Elena Chiocchetti PhD, Senior Researcher of EURAC Research – Institute for Applied Linguistics, presented the advantages of terminology standardisation via the example of the multi-lingual region of South Tyrol. Prof. Barbara Moser-Mercer, Head of InZone at the University of Geneva, gave a presentation about humanitarian interpreting, which also had a significant emotional impact. She explained that the candidates selected for humanitarian interpreting should receive non-language-specific trainings in order to be able to fulfil their tasks. Ethical questions are much more important in a linguistic and cultural context that is completely different from that of Europe and often also dangerous. Judit Tóth CSc, Associate Professor, Head of Department of the Faculty of Law and Political Sciences (University of Szeged), in her speech entitled The interdependency of interpreting, the courts and the authorities – the courts and legal security described how more than two hundred Hungarian laws mentioned the interpreters and their tasks but there is no law regulating interpreters exclusively.
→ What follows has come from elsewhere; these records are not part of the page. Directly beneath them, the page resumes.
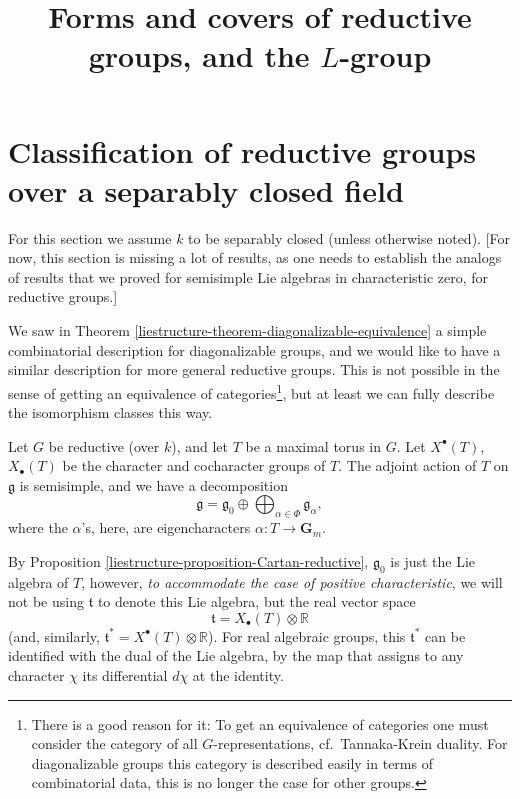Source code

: 

%


\title{Forms and covers of reductive groups, and the $L$-group}


\maketitle

\label{section-phantom}

\tableofcontents



\section{Classification of reductive groups over a separably closed field}
\label{section-classification-reductive}


For this section we assume $k$ to be separably closed (unless otherwise noted). [For now, this section is missing a lot of results, as one needs to establish the analogs of results that we proved for semisimple Lie algebras in characteristic zero, for reductive groups.]

We saw in Theorem \ref{liestructure-theorem-diagonalizable-equivalence} a simple combinatorial description for diagonalizable groups, and we would like to have a similar description for more general reductive groups. This is not possible in the sense of getting an equivalence of categories\footnote{There is a good reason for it: To get an equivalence of categories one must consider the category of all $G$-representations, cf.\ Tannaka-Krein duality. For diagonalizable groups this category is described easily in terms of combinatorial data, this is no longer the case for other groups.}, but at least we can fully describe the isomorphism classes this way.


Let $G$ be reductive (over $k$), and let $T$ be a maximal torus in $G$. Let $X^\bullet(T)$, $X_\bullet(T)$ be the character and cocharacter groups of $T$. The adjoint action of $T$ on $\mathfrak g$ is semisimple, and we have a decomposition 
$$\mathfrak g = \mathfrak g_0 \oplus \bigoplus_{\alpha\in\Phi} \mathfrak g_\alpha,$$
where the $\alpha$'s, here, are eigencharacters $\alpha: T\to \mathbf G_m$. 

By Proposition \ref{liestructure-proposition-Cartan-reductive}, $\mathfrak g_0$ is just the Lie algebra of $T$, however, \emph{to accommodate the case of positive characteristic}, we will not be using $\mathfrak t$ to denote this Lie algebra, but the real vector space
$$ \mathfrak t = X_\bullet(T)\otimes \mathbb R$$
(and, similarly, $\mathfrak t^*= X^\bullet(T)\otimes \mathbb R$). For real algebraic groups, this $\mathfrak t^*$ can be identified with the dual of the Lie algebra,  by the map that assigns to any character $\chi$ its differential $d\chi$ at the identity. 

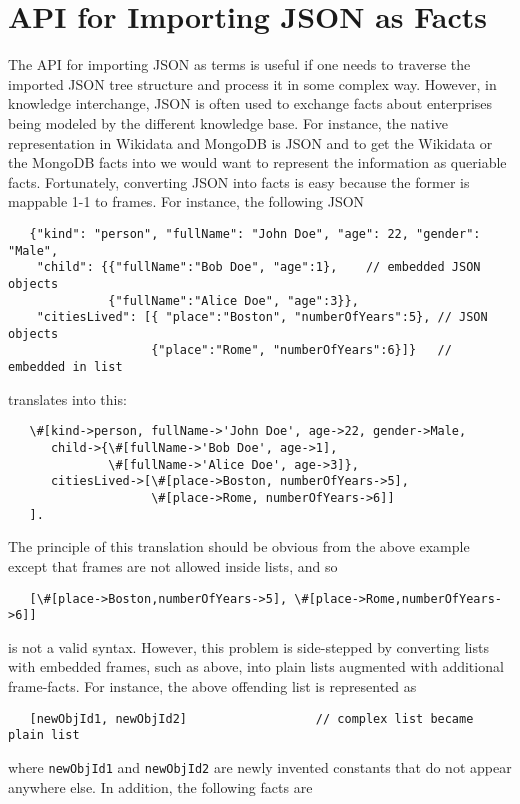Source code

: \section{API for Importing JSON as Facts}

The API for importing JSON as terms is useful if one
needs to traverse the imported JSON tree structure and process it in some
complex way. However, in knowledge
interchange, JSON is often used to exchange facts about enterprises being
modeled by the different knowledge base. For instance, the native
representation in Wikidata and MongoDB is JSON and to get the Wikidata or the
MongoDB facts into \ERGO we would want to represent the information as
queriable facts.
Fortunately, converting JSON into \ERGO facts is easy because the former is
mappable 1-1 to \ERGO frames. For instance, the following JSON
\begin{verbatim}
   {"kind": "person", "fullName": "John Doe", "age": 22, "gender": "Male",
    "child": {{"fullName":"Bob Doe", "age":1},    // embedded JSON objects
              {"fullName":"Alice Doe", "age":3}},
    "citiesLived": [{ "place":"Boston", "numberOfYears":5}, // JSON objects
                    {"place":"Rome", "numberOfYears":6}]}   // embedded in list
\end{verbatim}
translates into this:
\begin{verbatim}
   \#[kind->person, fullName->'John Doe', age->22, gender->Male,
      child->{\#[fullName->'Bob Doe', age->1],
              \#[fullName->'Alice Doe', age->3]},
      citiesLived->[\#[place->Boston, numberOfYears->5],
                    \#[place->Rome, numberOfYears->6]]
   ].
\end{verbatim}
The principle of this translation
should be obvious from the above example except that frames
are not allowed inside lists, and so
\begin{verbatim}
   [\#[place->Boston,numberOfYears->5], \#[place->Rome,numberOfYears->6]]
\end{verbatim}
is not a valid \ERGO 
syntax. However, this problem is side-stepped by converting 
lists with embedded frames, such as above,
into plain lists augmented with additional
frame-facts. For instance, the above offending list is represented as
\begin{verbatim}
   [newObjId1, newObjId2]                  // complex list became plain list
\end{verbatim}
where \texttt{newObjId1}  and \texttt{newObjId2} 
are newly invented constants
that do not appear anywhere else. In addition, the following facts are
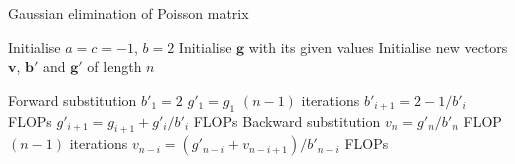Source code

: \documentclass[english,notitlepage,aps,pra,10pt]{revtex4-2}
\newcommand{\bv}[1]{\mathbf{#1}}
\begin{document}
\begin{algorithm}[H]
    \caption{Gaussian elimination of Poisson matrix}\label{algo:PoissonGauss}
    \begin{algorithmic}
        \State Initialise $a = c = -1$, $b = 2$
        \State Initialise $\bv{g}$ with its given values
        \State Initialise new vectors $\bv{v}$, $\bv{b}'$ and $\bv{g}'$ of length $n$ 

        \Comment Forward substitution
        \State $b'_1 = 2$
        \State $g'_1 = g_1$
                                \Comment $(n-1)$ iterations
            \State $b'_{i+1} = 2 - 1/b'_i$                   FLOPs 
            \State $g'_{i+1} = g_{i+1} + g'_{i}/b'_{i}$      FLOPs 
        \EndFor
        \Comment Backward substitution
        \State $v_n = g'_n/b'_n$                             FLOP 
                                \Comment $(n-1)$ iterations
            \State $v_{n-i} = (g'_{n-i} + v_{n-i+1})/b'_{n-i}$   FLOPs
        \EndFor
    \end{algorithmic}
\end{algorithm}

\end{document}

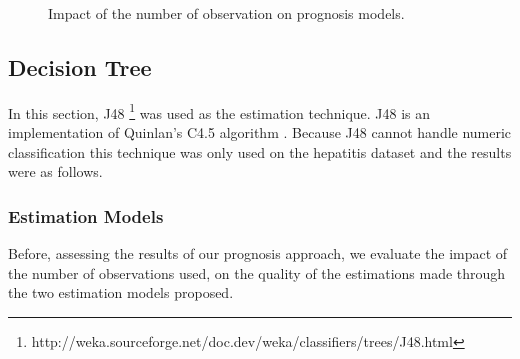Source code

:  \begin{figure}[h]
  \begin{subfigmatrix}{2}
  \end{subfigmatrix}
  \caption{Impact of the number of observation on prognosis models.}
  \label{fig:impactregression}
\end{figure}
	
 \subsection{Decision Tree}
\label{subsection:dt}

In this section, J48 \footnote{http://weka.sourceforge.net/doc.dev/weka/classifiers/trees/J48.html} was used as the estimation technique. J48 is an implementation of Quinlan's C4.5 algorithm \cite{Quinlan1993}. Because J48 cannot handle numeric classification this technique was only used on the hepatitis dataset and the results were as follows.

\subsubsection{Estimation Models}
\label{subsubsection:estimation_dt}

Before, assessing the results of our prognosis approach, we evaluate the impact of the number of observations used, on the 
quality of the estimations made through the two estimation models proposed.

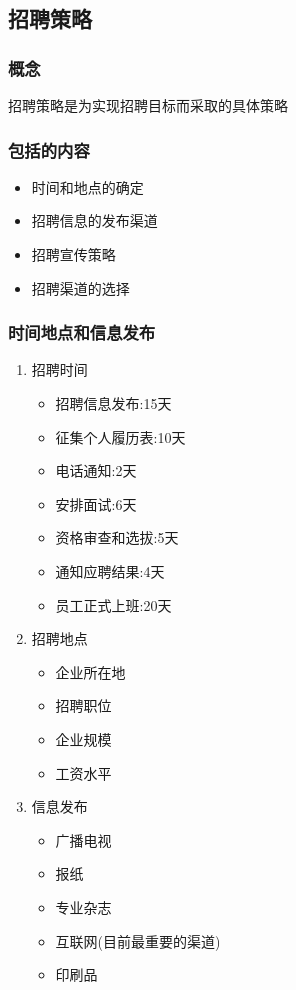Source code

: \documentclass{ctexart}
\begin{document}
\subsection{招聘策略}
\label{sec-2-2}
\subsubsection{概念}
\label{sec-2-2-1}
招聘策略是为实现招聘目标而采取的具体策略
\subsubsection{包括的内容}
\label{sec-2-2-2}
\begin{itemize}
\item 时间和地点的确定
\item 招聘信息的发布渠道
\item 招聘宣传策略
\item 招聘渠道的选择
\end{itemize}
\subsubsection{时间地点和信息发布}
\label{sec-2-2-3}
\begin{enumerate}
\item 招聘时间
\label{sec-2-2-3-1}
\begin{itemize}
\item 招聘信息发布:15天
\item 征集个人履历表:10天
\item 电话通知:2天
\item 安排面试:6天
\item 资格审查和选拔:5天
\item 通知应聘结果:4天
\item 员工正式上班:20天
\end{itemize}
\item 招聘地点
\label{sec-2-2-3-2}
\begin{itemize}
\item 企业所在地
\item 招聘职位
\item 企业规模
\item 工资水平
\end{itemize}
\item 信息发布
\label{sec-2-2-3-3}
\begin{itemize}
\item 广播电视
\item 报纸
\item 专业杂志
\item 互联网(目前最重要的渠道)
\item 印刷品
\end{itemize}
\end{enumerate}
\end{document}
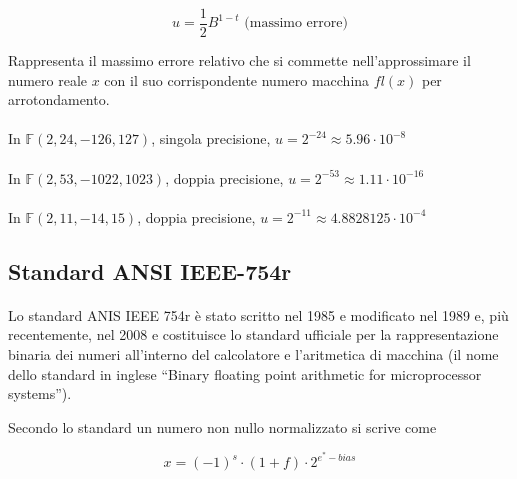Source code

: \documentclass[a4paper, 11pt]{article}
\begin{document}
        \[
            u = \frac{1}{2} B^{1-t} \text{   (massimo errore)}
        \]  



        Rappresenta  il massimo errore relativo che si
        commette nell’approssimare il numero reale $x$ con il suo corrispondente numero macchina $fl(x)$ per arrotondamento.

        \paragraph{}
        In  $\mathbb{F}(2, 24,-126,127)$, singola precisione, $u = 2^{-24}\approx5.96\cdot10^{-8}$

        \paragraph{}
        In  $\mathbb{F}(2, 53,-1022,1023)$, doppia precisione, $u = 2^{-53}\approx1.11\cdot10^{-16}$
        \paragraph{}
        In  $\mathbb{F}(2, 11,-14, 15)$, doppia precisione, $u = 2^{-11}\approx4.8828125\cdot10^{-4}$











        \break
        \subsection{Standard ANSI IEEE-754r}

        \paragraph{}
        Lo standard ANIS IEEE 754r è stato scritto nel 1985 e modificato nel 1989 e, più recentemente, nel 2008 e costituisce lo standard ufficiale per la rappresentazione binaria dei numeri
        all’interno del calcolatore e l’aritmetica di macchina (il nome dello standard
        in inglese “Binary floating point arithmetic for microprocessor systems”).

        Secondo lo standard un numero non nullo normalizzato si scrive come



        \[
            x =(-1)^s \cdot (1+f)\cdot2^{e^*-bias}
        \]
        
\end{document}
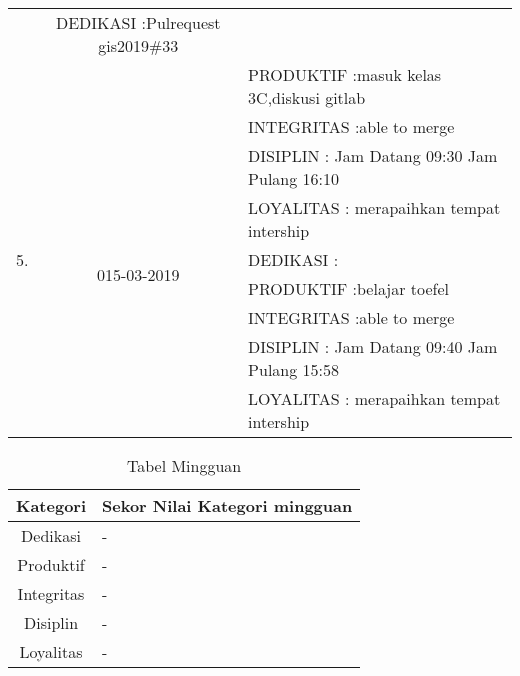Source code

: \begin{table}[h]
\begin{tabular}{|c|c|l|}
&DEDIKASI :Pulrequest gis2019\#33 \\
&&PRODUKTIF :masuk kelas 3C,diskusi gitlab\\
&&INTEGRITAS :able to merge\\
&&DISIPLIN : Jam Datang 09:30 Jam Pulang 16:10\\
&&LOYALITAS : merapaihkan tempat intership\\
\hline
5.&\multirow{2}{*}{015-03-2019}
&DEDIKASI : \\
&&PRODUKTIF :belajar toefel\\
&&INTEGRITAS :able to merge\\
&&DISIPLIN : Jam Datang 09:40 Jam Pulang 15:58\\
&&LOYALITAS : merapaihkan tempat intership\\
\hline
\end{tabular}
\label{table:contoh}
\end{table}

\begin{table}[h]
\begin{center}
\caption{Tabel Mingguan}
\begin{tabular}{|c|l|}
\hline
Kategori& Sekor Nilai Kategori mingguan\\
\hline
Dedikasi & -\\
\hline
Produktif & -\\
\hline
Integritas & -\\
\hline
Disiplin & -\\
\hline
Loyalitas & -\\
\hline
\end{tabular}
\end{center}
\label {Tabel:contoh} 
\end{table}

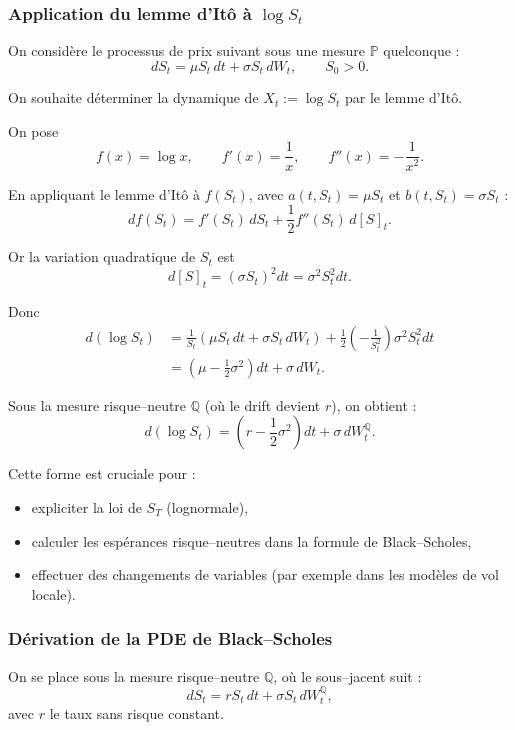 \documentclass[11pt,a4paper]{article}
\newcommand{\1}{\mathbf{1}}
\begin{document}
\subsubsection{Application du lemme d'It\^{o} \`a $\log S_t$}

On consid\`ere le processus de prix suivant sous une mesure $\mathbb{P}$ quelconque :
\[
dS_t = \mu S_t\, dt + \sigma S_t\, dW_t,
\qquad S_0 > 0.
\]

On souhaite d\'eterminer la dynamique de $X_t := \log S_t$ par le lemme d'It\^{o}.

On pose
\[
f(x) = \log x,
\qquad f'(x) = \frac{1}{x},
\qquad f''(x) = -\frac{1}{x^2}.
\]

En appliquant le lemme d'It\^{o} \`a $f(S_t)$, avec $a(t,S_t)=\mu S_t$ et $b(t,S_t)=\sigma S_t$ :
\[
df(S_t)
=
f'(S_t)\, dS_t
+ \frac12 f''(S_t)\, d[S]_t.
\]

Or la variation quadratique de $S_t$ est
\[
d[S]_t = (\sigma S_t)^2 dt = \sigma^2 S_t^2 dt.
\]

Donc
\[
\begin{aligned}
d(\log S_t)
&= \frac{1}{S_t} (\mu S_t\, dt + \sigma S_t\, dW_t)
  + \frac12 \left(-\frac{1}{S_t^2}\right) \sigma^2 S_t^2 dt \\
&= \left(\mu - \frac12 \sigma^2\right) dt + \sigma\, dW_t.
\end{aligned}
\]

Sous la mesure risque--neutre $\mathbb{Q}$ (o\`u le drift devient $r$), on obtient :
\[
d(\log S_t) = \left(r - \frac12 \sigma^2\right) dt + \sigma\, dW_t^{\mathbb{Q}}.
\]

Cette forme est cruciale pour :
\begin{itemize}
  \item expliciter la loi de $S_T$ (lognormale),
  \item calculer les esp\'erances risque--neutres dans la formule de Black--Scholes,
  \item effectuer des changements de variables (par exemple dans les mod\`eles de vol locale).
\end{itemize}

\subsubsection{D\'erivation de la PDE de Black--Scholes}

On se place sous la mesure risque--neutre $\mathbb{Q}$, o\`u le sous--jacent suit :
\[
dS_t = r S_t\, dt + \sigma S_t\, dW_t^{\mathbb{Q}},
\]
avec $r$ le taux sans risque constant.
\end{document}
In most of the cases, the legal regulations concerning experts are also applied to interpreters. However, the latter do not participate in the procedure as experts (unlike experts, they have no time for preparation or are not always allowed to consult the documents). Márta Seresi PhD, Assistant Lecturer at the Department of Translation and Interpreting of ELTE BTK, talked about interpreting at the European Court of Justice from a practical perspective.
In the afternoon, the participants of the panel discussion shared their experiences of judicial interpreting. They pointed out that it would be a great advantage if interpreters were always given time for preparation and had the opportunity to consult documents at courts. During their training, future judges and lawyers should be prepared to successfully cooperate with interpreters. As a conclusion, all panellists agreed that knowing the specific situation and being able to prepare for the case allow for court or public service interpreters to feel safe in their work; they also pointed out that the psychological support of the parties in the courtroom does not belong to the tasks of interpreters.
International experiences shared by the speakers of the 20th Translation Studies Conference may significantly contribute to the development of Hungarian court and public service interpreting. The book Latest Trends in Hungarian Translation Studies which can be downloaded here from OFFI’s website, was also presented during the Conference.